#### Exercise prompt:
Find the lines in the records that carry the word "resistive". Copy each one.

#### Records for processing:
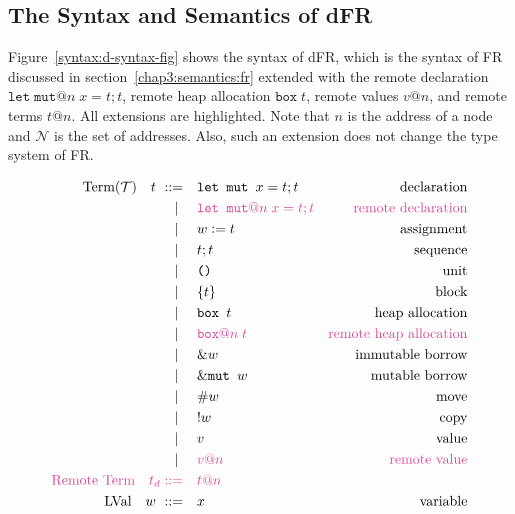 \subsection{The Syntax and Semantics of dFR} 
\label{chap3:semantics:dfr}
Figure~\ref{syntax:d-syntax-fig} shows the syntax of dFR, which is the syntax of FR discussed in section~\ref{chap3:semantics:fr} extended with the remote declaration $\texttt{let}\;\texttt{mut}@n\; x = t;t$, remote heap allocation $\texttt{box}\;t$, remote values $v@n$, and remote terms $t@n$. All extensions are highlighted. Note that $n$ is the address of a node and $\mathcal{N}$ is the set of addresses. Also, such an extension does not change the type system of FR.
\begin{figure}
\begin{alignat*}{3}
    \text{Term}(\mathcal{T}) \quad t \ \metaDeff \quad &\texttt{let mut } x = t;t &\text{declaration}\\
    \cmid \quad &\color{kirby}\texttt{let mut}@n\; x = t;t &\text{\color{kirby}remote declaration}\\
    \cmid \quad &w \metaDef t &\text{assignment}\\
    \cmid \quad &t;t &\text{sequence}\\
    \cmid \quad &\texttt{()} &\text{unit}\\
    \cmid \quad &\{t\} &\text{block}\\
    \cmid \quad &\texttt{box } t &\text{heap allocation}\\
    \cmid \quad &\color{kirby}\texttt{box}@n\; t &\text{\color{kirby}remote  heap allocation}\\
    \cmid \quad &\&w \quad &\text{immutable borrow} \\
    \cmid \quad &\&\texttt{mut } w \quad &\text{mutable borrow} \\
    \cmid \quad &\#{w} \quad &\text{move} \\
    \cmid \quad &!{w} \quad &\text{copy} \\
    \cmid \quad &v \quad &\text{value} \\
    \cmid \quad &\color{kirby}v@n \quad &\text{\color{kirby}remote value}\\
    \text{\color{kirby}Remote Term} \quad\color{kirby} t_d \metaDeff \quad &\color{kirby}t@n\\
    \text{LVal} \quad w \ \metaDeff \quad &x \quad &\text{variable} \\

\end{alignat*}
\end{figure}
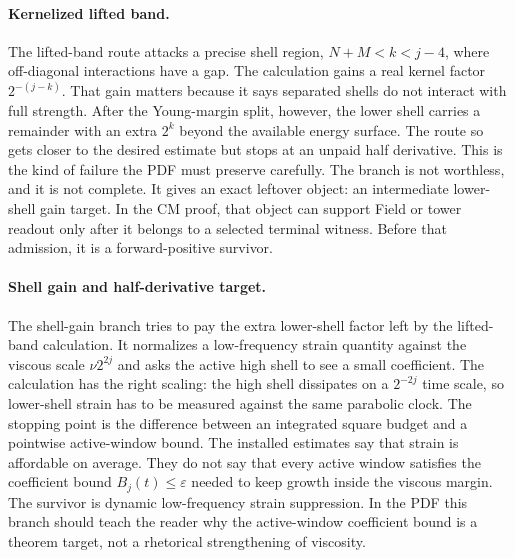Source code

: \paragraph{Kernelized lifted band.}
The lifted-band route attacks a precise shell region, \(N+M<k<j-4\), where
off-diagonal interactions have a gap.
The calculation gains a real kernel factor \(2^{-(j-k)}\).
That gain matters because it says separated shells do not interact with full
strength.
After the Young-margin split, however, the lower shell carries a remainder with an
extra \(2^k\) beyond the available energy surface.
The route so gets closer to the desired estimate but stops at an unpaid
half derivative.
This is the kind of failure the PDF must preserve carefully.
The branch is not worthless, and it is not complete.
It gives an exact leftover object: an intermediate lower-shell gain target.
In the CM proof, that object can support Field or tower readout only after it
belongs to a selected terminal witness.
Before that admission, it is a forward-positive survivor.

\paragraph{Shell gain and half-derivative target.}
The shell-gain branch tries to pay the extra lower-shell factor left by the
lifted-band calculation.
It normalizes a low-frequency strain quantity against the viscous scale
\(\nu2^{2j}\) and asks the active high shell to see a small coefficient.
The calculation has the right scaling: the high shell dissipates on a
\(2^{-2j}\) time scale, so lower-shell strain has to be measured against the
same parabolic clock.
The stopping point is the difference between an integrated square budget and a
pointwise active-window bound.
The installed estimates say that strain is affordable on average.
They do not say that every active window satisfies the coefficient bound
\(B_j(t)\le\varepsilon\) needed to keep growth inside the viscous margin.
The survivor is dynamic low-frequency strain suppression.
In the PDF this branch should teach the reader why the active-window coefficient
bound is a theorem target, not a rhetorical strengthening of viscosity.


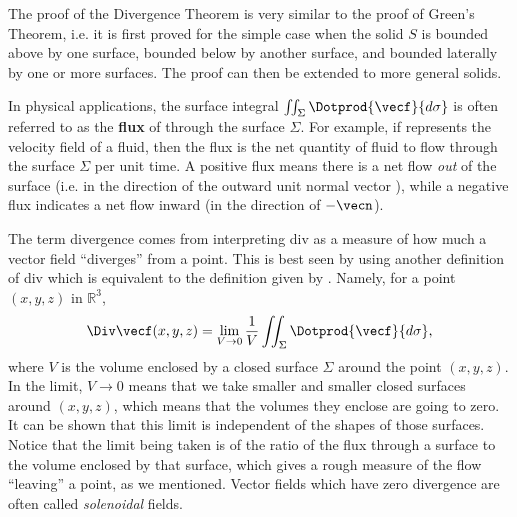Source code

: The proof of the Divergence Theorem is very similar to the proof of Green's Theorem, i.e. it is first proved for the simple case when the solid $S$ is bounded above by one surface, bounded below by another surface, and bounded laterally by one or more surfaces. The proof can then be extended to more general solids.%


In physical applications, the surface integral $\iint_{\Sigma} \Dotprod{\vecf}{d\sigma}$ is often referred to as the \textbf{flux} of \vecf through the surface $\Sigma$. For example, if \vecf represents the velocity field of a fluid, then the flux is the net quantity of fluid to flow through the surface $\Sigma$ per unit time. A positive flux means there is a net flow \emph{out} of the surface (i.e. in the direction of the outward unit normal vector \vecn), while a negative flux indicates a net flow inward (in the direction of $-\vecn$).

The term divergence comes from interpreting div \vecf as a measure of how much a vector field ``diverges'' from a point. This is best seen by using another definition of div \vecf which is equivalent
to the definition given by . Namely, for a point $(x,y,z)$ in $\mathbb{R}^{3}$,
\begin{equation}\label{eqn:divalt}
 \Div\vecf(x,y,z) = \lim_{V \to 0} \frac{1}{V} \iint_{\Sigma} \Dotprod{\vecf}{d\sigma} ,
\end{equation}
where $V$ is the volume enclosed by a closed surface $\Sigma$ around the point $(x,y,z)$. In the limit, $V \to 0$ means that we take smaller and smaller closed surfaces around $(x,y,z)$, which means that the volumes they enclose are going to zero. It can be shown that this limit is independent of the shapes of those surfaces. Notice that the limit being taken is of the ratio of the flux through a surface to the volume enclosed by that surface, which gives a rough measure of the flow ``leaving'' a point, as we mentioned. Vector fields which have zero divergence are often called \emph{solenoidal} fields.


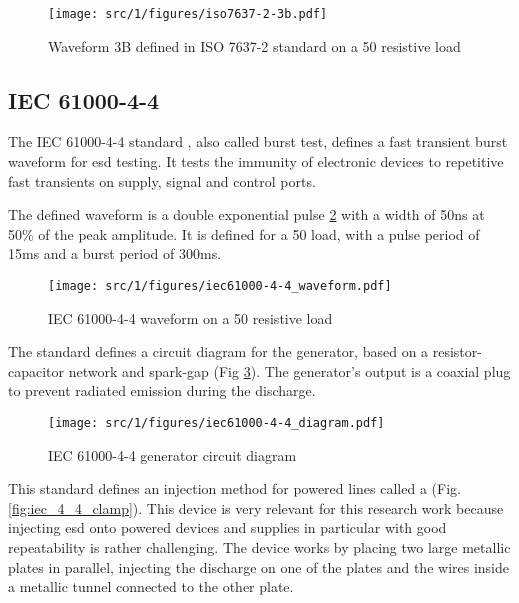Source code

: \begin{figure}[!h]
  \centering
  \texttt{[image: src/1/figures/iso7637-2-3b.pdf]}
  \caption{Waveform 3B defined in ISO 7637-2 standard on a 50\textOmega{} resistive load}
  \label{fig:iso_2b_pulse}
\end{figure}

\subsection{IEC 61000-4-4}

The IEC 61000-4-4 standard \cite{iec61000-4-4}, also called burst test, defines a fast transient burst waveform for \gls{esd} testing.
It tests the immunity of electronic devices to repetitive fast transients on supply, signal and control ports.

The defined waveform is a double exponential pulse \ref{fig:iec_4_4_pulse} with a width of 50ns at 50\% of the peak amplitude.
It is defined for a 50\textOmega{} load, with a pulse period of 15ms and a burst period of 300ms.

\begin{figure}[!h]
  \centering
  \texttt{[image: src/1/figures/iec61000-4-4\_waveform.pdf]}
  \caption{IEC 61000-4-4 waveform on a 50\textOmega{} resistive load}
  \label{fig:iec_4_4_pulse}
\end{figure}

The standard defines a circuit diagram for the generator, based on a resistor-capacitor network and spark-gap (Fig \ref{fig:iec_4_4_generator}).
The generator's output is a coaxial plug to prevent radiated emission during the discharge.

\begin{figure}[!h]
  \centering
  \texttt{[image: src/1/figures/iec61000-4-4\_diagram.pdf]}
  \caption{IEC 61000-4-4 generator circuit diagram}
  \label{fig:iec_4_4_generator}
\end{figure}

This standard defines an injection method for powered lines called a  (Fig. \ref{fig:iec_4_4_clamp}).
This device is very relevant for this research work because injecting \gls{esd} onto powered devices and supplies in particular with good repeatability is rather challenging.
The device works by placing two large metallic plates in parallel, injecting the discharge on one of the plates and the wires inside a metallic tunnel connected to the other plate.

==

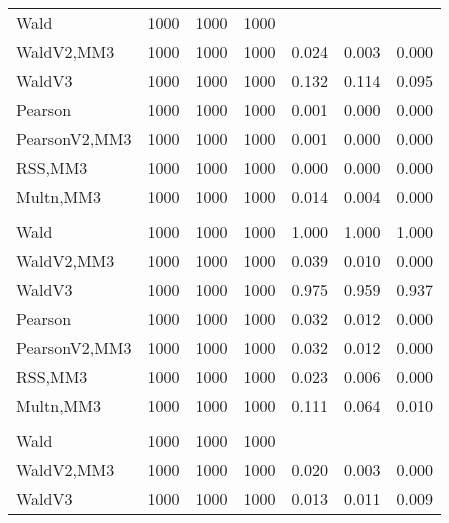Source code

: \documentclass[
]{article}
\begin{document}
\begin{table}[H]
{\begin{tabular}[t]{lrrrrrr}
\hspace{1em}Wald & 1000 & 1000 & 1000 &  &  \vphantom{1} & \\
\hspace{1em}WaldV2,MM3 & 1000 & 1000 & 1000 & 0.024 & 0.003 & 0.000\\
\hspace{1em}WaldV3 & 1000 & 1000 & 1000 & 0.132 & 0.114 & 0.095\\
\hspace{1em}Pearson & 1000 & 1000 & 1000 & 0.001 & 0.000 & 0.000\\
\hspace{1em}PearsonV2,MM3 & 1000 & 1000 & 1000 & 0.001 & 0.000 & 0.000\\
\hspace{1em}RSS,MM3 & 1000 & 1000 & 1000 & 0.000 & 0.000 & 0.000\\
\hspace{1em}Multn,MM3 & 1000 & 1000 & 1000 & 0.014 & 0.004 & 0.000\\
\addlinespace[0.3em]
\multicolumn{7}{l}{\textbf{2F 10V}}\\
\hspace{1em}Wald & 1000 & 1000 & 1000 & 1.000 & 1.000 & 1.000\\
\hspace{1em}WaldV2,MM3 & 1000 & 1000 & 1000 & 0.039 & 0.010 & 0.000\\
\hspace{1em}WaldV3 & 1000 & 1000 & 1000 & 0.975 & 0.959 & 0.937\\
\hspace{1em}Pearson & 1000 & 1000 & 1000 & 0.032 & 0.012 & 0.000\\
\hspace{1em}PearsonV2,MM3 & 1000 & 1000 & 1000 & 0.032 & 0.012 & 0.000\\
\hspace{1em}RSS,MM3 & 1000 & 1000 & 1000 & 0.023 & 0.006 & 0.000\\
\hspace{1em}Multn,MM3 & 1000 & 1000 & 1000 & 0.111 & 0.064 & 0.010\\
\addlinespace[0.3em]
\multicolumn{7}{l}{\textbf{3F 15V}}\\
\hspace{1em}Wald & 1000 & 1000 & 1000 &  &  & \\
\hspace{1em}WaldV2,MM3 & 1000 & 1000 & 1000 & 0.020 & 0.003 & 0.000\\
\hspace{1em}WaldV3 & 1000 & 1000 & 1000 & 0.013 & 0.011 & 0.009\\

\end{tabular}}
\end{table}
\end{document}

#### Reply:
  \caption{Waveform 3B defined in ISO 7637-2 standard on a 50\textOmega{} resistive load}
  \caption{IEC 61000-4-4 waveform on a 50\textOmega{} resistive load}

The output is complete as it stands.